Okafor, who now is in a backup role with the Pelicans, at first ignored the advice of Nets psychologist Dr. Paul Groenewal to seek counseling. “I deal with anxiety,” Okafor said before the Pelicans played the Nets Friday night at Smoothie King Center.
“When I first heard about it, I pushed it to the side because I had never heard about it and my family never talks about it. When they first brought it to me, I thought it was b.s. I finally read about it, and I heard [Cavs star] Kevin Love talk about it in an article [and] I thought, ‘Wow, that’s something I deal with.’ I’m happy that I did it. I wish I would have done it sooner. But I’m 22 and still learning.”

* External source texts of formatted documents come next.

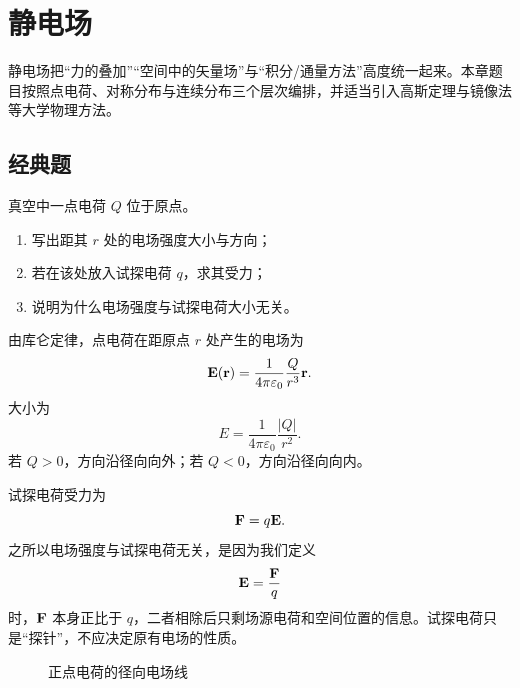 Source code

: \chapter{静电场}

静电场把“力的叠加”“空间中的矢量场”与“积分/通量方法”高度统一起来。本章题目按照点电荷、对称分布与连续分布三个层次编排，并适当引入高斯定理与镜像法等大学物理方法。

\section{经典题}

\begin{classic}
真空中一点电荷 $Q$ 位于原点。
\begin{enumerate}
  \item 写出距其 $r$ 处的电场强度大小与方向；
  \item 若在该处放入试探电荷 $q$，求其受力；
  \item 说明为什么电场强度与试探电荷大小无关。
\end{enumerate}
\begin{solution}
由库仑定律，点电荷在距原点 $r$ 处产生的电场为
\[
\vb{E}(\vb{r})=\frac{1}{4\pi\varepsilon_0}\frac{Q}{r^3}\vb{r}.
\]
大小为
\[
E=\frac{1}{4\pi\varepsilon_0}\frac{|Q|}{r^2}.
\]
若 $Q>0$，方向沿径向向外；若 $Q<0$，方向沿径向向内。

试探电荷受力为
\[
\vb{F}=q\vb{E}.
\]
之所以电场强度与试探电荷无关，是因为我们定义
\[
\vb{E}=\frac{\vb{F}}{q}
\]
时，$\vb{F}$ 本身正比于 $q$，二者相除后只剩场源电荷和空间位置的信息。试探电荷只是“探针”，不应决定原有电场的性质。

\begin{figure}[H]
\centering
{}
\caption{正点电荷的径向电场线}
\end{figure}
\end{solution}
\end{classic}

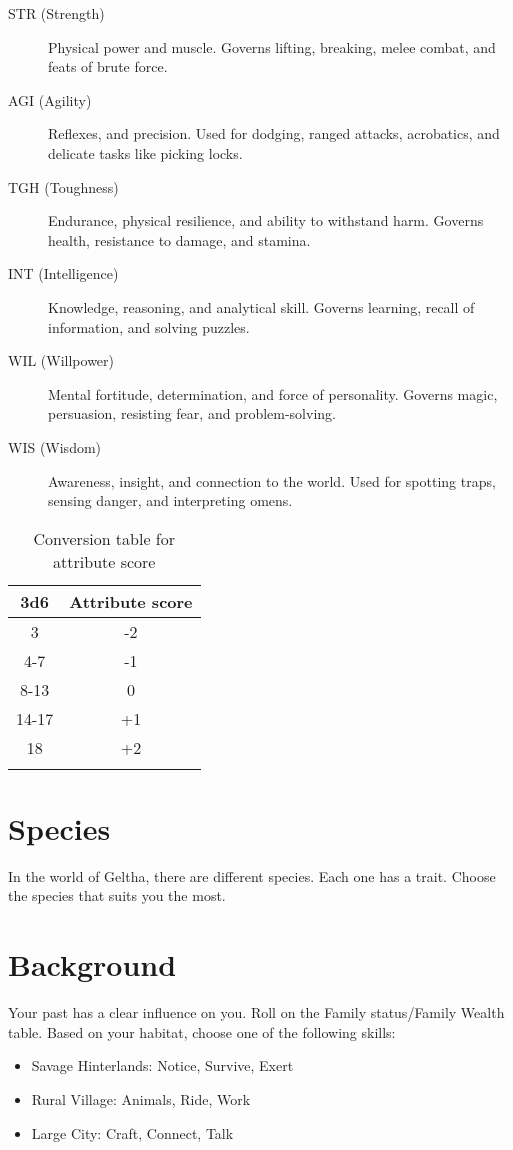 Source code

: \documentclass[itdr/core]{subfiles}
\begin{document}
\begin{description}
\item[STR (Strength)] Physical power and muscle. Governs lifting, breaking, melee combat, and feats of brute force.
\item[AGI (Agility)] Reflexes, and precision. Used for dodging, ranged attacks, acrobatics, and delicate tasks like picking locks.
\item[TGH (Toughness)] Endurance, physical resilience, and ability to withstand harm. Governs health, resistance to damage, and stamina.
\item[INT (Intelligence)] Knowledge, reasoning, and analytical skill. Governs learning, recall of information, and solving puzzles.
\item[WIL (Willpower)] Mental fortitude, determination, and force of personality. Governs magic, persuasion, resisting fear, and problem-solving.
\item[WIS (Wisdom)] Awareness, insight, and connection to the world. Used for spotting traps, sensing danger, and interpreting omens.
\end{description}

\begin{longtable}{cc}
\hline
\textbf{3d6} & \textbf{Attribute score} \\
\hline
3 & -2 \\
4-7 & -1 \\
8-13 & 0 \\
14-17 & +1 \\
18 & +2 \\
\hline
\caption{Conversion table for attribute score}
\label{table:attribute-conversion}
\end{longtable}

\section{Species} %
\label{sec:species}
In the world of Geltha, there are different species. Each one has a trait. Choose the species that suits you the most.


\section{Background}
Your past has a clear influence on you. Roll on the Family status/Family Wealth table.
Based on your habitat, choose one of the following skills:

\begin{itemize}
\item Savage Hinterlands: Notice, Survive, Exert
\item Rural Village: Animals, Ride, Work
\item Large City: Craft, Connect, Talk
\end{itemize}
\end{document}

Addressing his personal issues not only has helped Okafor put his work-related troubles in perspective, but he said it also has helped him strive to become a better person off the court. “Realizing there’s a lot of pressure on me and accepting that for what it is and realizing I might need somebody to talk to, there’s nothing wrong with that,” Okafor said.
“And it goes farther than just basketball. There’s stuff off the court, dealing with family, the stuff I dealt with growing up. All of that came out when I started talking to somebody. It felt good to get it off my chest. It’s been very beneficial for me.”
Okafor said he still maintains close ties to former Net Quincy Acy as well as current members of the team, including D’Angelo Russell, Spencer Dinwiddie, Caris LeVert and Joe Harris.
“Those guys were all great to me,” Okafor said. “I miss seeing them every day, but they’re doing well and I’m rooting for those guys for sure.”